Rebecca Horn’s art is rooted in her own experience: "I use my body, I use what happens to me, and I make something." Originally from Germany, Horn leads a nomadic existence, often living in places where she’s asked to create her work, which spans drawing, sculpture, painting, installation and films. A defining experience in her life was the year she spent in a sanatorium in 1964 having contracted a lung condition from using fiberglass to make sculptures at art school. During this time her parents passed away, she was totally isolated, and that’s when she began producing her first body-sculptures, which she sewed while lying in bed.

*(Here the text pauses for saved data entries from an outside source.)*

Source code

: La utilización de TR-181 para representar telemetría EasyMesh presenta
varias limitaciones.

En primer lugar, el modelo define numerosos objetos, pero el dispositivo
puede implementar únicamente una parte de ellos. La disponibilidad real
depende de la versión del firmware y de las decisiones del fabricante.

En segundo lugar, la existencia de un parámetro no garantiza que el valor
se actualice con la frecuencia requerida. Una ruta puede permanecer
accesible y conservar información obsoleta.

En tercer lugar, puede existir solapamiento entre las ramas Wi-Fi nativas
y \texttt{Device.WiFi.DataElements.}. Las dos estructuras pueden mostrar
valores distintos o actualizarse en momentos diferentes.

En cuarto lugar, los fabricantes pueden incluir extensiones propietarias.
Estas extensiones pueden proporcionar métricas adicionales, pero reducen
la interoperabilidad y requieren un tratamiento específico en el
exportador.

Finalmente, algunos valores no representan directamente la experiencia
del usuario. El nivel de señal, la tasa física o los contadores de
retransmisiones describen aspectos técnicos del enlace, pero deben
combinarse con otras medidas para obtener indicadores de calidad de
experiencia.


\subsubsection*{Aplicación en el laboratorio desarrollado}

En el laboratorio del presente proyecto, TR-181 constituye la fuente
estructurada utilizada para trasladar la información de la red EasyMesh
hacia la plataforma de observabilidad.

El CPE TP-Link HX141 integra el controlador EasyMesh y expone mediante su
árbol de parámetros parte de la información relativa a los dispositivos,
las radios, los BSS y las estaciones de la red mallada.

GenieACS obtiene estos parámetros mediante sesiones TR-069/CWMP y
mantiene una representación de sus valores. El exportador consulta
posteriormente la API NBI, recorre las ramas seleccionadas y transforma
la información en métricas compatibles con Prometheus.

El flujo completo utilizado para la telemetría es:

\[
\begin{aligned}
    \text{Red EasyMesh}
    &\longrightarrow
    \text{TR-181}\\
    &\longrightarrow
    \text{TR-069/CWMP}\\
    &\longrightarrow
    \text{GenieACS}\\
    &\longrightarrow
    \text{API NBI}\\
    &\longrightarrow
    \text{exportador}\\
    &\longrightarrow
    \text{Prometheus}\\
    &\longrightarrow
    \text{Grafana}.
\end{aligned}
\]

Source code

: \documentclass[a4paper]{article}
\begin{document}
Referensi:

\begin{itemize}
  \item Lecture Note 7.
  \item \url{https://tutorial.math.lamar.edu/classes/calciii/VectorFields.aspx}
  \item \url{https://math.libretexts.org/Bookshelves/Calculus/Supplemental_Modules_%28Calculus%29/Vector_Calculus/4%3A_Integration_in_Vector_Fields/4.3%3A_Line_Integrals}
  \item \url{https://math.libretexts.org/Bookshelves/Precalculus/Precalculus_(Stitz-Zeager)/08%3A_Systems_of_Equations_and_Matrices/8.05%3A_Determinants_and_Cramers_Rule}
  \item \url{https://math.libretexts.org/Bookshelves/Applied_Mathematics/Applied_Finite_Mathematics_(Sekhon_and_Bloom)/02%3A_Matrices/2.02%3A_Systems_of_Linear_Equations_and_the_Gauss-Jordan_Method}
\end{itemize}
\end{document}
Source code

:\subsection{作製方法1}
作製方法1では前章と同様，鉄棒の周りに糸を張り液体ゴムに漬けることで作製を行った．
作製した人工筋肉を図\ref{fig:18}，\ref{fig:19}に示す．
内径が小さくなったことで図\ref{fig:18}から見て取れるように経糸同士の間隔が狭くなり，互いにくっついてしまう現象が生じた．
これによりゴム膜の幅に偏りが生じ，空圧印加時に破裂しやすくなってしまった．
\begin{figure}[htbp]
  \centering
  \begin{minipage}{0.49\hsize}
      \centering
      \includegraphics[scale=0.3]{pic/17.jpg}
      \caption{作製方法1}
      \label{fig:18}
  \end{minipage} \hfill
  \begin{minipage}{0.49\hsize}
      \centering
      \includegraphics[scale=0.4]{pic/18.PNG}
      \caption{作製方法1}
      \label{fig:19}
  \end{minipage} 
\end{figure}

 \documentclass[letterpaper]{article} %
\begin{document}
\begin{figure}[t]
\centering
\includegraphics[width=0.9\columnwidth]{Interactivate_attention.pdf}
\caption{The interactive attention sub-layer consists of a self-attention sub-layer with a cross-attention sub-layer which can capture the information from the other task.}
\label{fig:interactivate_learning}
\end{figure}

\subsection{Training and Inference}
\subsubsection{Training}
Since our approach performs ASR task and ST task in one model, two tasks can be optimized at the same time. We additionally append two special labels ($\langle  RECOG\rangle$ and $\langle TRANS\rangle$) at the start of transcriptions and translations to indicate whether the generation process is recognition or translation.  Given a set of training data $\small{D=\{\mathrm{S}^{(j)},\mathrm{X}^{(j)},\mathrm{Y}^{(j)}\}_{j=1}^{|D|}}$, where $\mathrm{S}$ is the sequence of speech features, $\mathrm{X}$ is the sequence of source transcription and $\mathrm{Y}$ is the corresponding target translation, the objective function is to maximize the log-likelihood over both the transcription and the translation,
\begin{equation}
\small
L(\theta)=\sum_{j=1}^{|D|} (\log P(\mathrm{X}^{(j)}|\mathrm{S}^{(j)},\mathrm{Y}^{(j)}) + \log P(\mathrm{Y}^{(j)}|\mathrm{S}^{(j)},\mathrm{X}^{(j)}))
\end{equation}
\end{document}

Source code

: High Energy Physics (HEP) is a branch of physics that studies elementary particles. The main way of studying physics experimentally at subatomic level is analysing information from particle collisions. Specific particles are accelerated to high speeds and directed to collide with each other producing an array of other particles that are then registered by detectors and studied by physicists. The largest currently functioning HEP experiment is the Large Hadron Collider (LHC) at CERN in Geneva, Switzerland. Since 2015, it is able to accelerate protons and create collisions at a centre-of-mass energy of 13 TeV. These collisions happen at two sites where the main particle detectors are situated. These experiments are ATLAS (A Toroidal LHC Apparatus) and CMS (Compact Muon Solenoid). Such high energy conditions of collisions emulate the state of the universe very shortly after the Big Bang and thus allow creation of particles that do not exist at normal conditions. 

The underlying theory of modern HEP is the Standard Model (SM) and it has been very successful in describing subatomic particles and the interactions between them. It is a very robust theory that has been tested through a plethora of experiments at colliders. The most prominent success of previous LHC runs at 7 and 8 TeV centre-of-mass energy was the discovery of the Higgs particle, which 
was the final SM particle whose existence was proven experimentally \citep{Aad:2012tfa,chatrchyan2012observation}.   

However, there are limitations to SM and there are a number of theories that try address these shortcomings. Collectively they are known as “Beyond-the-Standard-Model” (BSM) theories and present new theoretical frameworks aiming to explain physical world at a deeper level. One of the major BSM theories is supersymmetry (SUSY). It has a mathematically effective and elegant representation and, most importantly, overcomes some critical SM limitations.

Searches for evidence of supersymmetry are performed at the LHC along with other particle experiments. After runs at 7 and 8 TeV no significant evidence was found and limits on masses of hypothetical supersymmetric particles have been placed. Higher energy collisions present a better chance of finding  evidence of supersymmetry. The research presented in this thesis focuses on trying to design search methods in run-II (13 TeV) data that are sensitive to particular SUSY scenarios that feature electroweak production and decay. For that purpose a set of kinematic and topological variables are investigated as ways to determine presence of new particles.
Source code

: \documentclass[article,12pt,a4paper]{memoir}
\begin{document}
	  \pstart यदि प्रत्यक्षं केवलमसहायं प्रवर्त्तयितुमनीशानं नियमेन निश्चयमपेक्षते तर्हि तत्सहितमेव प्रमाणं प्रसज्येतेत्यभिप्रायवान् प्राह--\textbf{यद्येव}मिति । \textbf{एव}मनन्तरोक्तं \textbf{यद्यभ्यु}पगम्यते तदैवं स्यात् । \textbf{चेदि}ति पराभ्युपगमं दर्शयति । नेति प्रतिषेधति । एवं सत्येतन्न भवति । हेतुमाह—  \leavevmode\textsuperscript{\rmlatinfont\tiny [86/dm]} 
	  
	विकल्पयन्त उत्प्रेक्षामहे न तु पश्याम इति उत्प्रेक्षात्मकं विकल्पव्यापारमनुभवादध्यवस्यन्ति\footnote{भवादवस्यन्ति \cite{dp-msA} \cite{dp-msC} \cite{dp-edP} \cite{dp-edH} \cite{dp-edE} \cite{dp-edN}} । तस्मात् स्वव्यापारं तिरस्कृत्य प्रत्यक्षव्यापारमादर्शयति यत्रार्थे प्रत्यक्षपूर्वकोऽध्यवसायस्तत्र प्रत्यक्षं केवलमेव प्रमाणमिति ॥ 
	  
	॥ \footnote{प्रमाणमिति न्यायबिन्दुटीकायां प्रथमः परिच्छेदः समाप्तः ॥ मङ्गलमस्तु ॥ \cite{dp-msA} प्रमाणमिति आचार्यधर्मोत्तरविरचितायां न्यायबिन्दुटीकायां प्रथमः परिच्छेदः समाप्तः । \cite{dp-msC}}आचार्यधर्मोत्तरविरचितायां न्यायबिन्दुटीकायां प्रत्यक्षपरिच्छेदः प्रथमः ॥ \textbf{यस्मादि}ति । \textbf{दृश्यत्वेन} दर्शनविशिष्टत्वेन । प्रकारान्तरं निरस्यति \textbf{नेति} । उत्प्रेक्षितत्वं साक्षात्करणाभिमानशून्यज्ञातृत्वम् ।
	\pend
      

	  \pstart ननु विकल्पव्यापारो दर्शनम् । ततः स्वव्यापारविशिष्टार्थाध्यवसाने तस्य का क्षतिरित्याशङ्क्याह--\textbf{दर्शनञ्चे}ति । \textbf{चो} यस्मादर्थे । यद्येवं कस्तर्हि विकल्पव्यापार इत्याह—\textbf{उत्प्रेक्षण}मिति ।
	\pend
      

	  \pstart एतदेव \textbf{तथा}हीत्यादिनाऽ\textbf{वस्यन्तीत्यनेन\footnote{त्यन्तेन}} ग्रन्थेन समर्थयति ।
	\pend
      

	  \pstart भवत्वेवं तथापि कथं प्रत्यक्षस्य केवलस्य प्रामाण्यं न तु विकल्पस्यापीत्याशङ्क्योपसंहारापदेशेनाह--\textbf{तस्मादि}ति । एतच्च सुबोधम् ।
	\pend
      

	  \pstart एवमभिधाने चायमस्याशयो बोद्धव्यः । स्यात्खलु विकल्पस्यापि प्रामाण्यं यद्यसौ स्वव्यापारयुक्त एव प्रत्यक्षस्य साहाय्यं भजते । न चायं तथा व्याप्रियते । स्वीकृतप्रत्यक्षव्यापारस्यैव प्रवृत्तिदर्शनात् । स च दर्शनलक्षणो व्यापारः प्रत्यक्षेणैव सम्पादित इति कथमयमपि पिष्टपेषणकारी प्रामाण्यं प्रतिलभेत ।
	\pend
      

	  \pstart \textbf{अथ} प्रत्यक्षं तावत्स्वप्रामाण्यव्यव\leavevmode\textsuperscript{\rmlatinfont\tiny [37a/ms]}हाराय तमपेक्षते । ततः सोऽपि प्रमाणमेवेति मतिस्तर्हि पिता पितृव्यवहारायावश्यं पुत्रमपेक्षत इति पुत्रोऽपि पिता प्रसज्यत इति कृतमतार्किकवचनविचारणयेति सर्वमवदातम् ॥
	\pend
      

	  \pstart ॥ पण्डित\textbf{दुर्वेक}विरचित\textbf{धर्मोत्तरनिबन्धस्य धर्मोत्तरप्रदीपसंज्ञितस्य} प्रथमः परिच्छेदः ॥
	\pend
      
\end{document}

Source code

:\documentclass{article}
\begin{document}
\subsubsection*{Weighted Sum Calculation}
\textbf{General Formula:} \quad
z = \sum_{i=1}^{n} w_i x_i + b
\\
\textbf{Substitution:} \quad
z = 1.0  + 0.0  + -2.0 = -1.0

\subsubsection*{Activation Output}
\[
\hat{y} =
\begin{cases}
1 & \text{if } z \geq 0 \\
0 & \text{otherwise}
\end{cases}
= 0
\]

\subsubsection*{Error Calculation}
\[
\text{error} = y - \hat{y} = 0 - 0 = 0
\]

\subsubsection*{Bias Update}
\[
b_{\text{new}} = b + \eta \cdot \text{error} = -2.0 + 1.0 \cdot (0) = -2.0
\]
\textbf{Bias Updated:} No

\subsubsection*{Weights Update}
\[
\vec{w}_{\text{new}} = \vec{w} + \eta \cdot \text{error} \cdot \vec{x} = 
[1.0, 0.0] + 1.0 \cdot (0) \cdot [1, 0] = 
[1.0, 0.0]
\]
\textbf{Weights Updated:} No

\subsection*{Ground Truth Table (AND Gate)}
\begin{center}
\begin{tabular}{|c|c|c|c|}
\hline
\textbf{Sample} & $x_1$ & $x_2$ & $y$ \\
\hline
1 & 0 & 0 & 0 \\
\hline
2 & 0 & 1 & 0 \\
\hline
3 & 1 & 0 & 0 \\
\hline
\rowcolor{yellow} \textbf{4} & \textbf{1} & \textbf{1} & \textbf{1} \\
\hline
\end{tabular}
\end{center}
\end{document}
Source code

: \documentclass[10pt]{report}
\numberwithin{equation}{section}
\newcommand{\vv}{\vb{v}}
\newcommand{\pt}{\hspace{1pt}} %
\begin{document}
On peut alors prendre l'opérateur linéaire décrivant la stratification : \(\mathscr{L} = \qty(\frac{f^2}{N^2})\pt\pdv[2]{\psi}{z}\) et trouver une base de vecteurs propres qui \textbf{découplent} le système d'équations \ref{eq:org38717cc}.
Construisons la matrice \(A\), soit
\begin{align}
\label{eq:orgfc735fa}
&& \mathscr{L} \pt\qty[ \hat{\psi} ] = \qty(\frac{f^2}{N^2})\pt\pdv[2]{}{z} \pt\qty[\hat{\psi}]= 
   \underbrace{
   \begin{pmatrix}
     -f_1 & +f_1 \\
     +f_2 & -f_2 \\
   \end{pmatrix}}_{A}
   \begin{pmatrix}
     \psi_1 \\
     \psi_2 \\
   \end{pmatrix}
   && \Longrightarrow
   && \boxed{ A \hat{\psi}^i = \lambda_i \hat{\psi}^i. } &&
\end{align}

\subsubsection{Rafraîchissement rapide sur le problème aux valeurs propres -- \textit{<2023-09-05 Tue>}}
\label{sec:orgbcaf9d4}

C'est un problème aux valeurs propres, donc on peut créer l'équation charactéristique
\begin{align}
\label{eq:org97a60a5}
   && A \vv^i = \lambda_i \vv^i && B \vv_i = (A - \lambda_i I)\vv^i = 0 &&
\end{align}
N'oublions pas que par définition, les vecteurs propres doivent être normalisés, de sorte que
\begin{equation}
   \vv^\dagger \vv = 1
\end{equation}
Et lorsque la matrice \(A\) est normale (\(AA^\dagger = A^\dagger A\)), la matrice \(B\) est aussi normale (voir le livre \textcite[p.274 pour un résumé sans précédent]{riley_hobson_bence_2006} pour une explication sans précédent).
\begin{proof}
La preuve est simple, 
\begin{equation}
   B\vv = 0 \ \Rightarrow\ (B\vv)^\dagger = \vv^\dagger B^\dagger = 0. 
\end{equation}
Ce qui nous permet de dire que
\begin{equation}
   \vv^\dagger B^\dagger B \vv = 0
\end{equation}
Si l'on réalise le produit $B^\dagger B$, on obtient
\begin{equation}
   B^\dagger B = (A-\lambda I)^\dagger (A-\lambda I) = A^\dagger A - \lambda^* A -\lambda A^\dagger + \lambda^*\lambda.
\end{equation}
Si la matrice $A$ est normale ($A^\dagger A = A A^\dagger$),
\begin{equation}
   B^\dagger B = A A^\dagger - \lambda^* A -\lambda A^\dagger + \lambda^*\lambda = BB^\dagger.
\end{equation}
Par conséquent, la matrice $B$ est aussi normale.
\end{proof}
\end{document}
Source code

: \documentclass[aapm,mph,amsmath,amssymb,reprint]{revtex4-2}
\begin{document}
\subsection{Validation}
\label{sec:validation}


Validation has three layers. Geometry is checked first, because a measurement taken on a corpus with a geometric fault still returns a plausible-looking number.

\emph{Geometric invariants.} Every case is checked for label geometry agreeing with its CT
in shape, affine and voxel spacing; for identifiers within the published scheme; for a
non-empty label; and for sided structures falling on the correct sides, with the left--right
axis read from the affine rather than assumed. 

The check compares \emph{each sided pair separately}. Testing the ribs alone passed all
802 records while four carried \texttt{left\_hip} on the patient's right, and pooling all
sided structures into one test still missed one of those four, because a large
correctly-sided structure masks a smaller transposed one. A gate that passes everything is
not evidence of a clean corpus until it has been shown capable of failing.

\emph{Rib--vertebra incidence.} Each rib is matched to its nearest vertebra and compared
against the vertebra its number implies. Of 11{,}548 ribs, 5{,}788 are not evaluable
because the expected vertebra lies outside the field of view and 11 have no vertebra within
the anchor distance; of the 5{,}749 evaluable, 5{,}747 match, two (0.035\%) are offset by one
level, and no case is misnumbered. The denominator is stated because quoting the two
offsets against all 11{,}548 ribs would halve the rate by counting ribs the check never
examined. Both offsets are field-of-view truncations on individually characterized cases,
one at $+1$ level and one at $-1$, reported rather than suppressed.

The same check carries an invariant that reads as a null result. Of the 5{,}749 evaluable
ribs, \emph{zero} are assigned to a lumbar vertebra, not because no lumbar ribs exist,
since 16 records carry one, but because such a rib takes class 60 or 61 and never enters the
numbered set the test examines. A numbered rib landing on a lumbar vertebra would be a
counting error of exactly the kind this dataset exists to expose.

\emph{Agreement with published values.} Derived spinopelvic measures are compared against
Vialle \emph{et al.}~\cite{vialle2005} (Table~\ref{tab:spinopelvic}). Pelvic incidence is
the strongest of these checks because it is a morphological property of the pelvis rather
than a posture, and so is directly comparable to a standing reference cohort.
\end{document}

Such works as Finger Gloves (1972), Pencil Mask (1972), Black Cockfeathers (1971) resulted from this experience, and the unforgettable Unicorn (1970) where Horn made a simple bandage-like costume for a fellow student with a unicorn horn atop her head. Naked except for the costume, the woman walked through a field as Horn filmed her. The strange beauty, grace, playfulness and daring of this work carries forth into the art made throughout Horn’s career.

What is fascinating is that Horn is also a poet and writer. She makes artist books featuring text, drawings and her artwork. Born at the end of World War II, language was always complicated, and she comments on this saying: "We could not speak German. Germans were hated. We had to learn French and English. We were always travelling somewhere else, speaking something else. But I had a Romanian governess who taught me how to draw. I did not have to draw in German or French or English. I could just draw." Apart from drawing, poetry seems to be a form of expression Horn gravitates to, creating a synergy with her art, another “extension” like the soft-sculptures, where she can reach beyond her own experience to a wider audience, to the world outside of her self.

One such book La Lune Rebelle (1993), recounts her time in the sanatorium and the strange encounter with a man in Barcelona that was not simply desire or sexual, but a way to reach out, reanimate herself, to feel alive. It became the springboard for my own art story inspired by her installation El Rio De La Luna (The River of the Moon). The art story explores ideas of intimacy, storytelling, desire, love and bodily sensation, how we experience the world and self through our bodies, emotions and connections. How we transfigure and grow. In this story I wrote a Scheherazade-like tale of lovers coming to an understanding of each other through a journey involving their bodies, language and feelings that is a transformative, perilous and revelatory experience.

Horn’s mechanical sculptures and installations such as Metamorphosis (1986), The Hydra Forest, Performing Oscar Wilde (1988), The Kiss of the Rhinoceros (1989) and Missing Full Moon (installation in Bath, 1989) similarly feature these elements of transformation and animation, of the potential for regeneration, to break down, alchemize, fuse, collapse, expand, cause chaos, harm or protect, touch, or spark with electricity. They are human-scaled, relatable, humorous, confronting and surprising. They also evolve Horn’s deeper concerns of “being-in-the-world”, where our journeys are not merely physical but spiritual, and Horn’s art engages these liminal points where states of being intersect. This cosmic, spiritual dimension is explored further in her artist book Cosmic Maps (2008), featuring Horn’s paintings and poems. One poem The Universe in a Pearl, speaks of origins and creation that has the quality of myth:

I

The Universe gathered in a Pearl

In primeval blue—hovering.

Crashing through veils into the deep

reflection of the orb of heaven

in water of sapphire.

II

Fire ignites the suns

in the body of the beloved.

The light under her feet

Reaches out far beyond the sphere of heaven

Horn believes in the mysteriousness of life, of cosmic, creative energies that shape experience, and she seeks connection with this: "Every day," she says, "for an hour in the mornings, I breathe, I open my spine, I put up my light. A swami taught me." A poem she wrote in her book, Tailleur du Coeur (1996) gives expression to this process:

Reverse the law of gravity

The spiraling movement drawing energy upwards,

Leaving the body,

Rising into the vast expanse of light.

And with this expansive, dimensional perspective comes a sense of purpose, of giving to the world her extraordinary life-experiences through her art.


(Note: Title of post comes from Rebecca Horn’s La Lune Rebelle: “Whilst dreaming, the Keaton-face reappeared and she realized that he would be the catalyst for her escape into the freedom of her own story.” p.8.)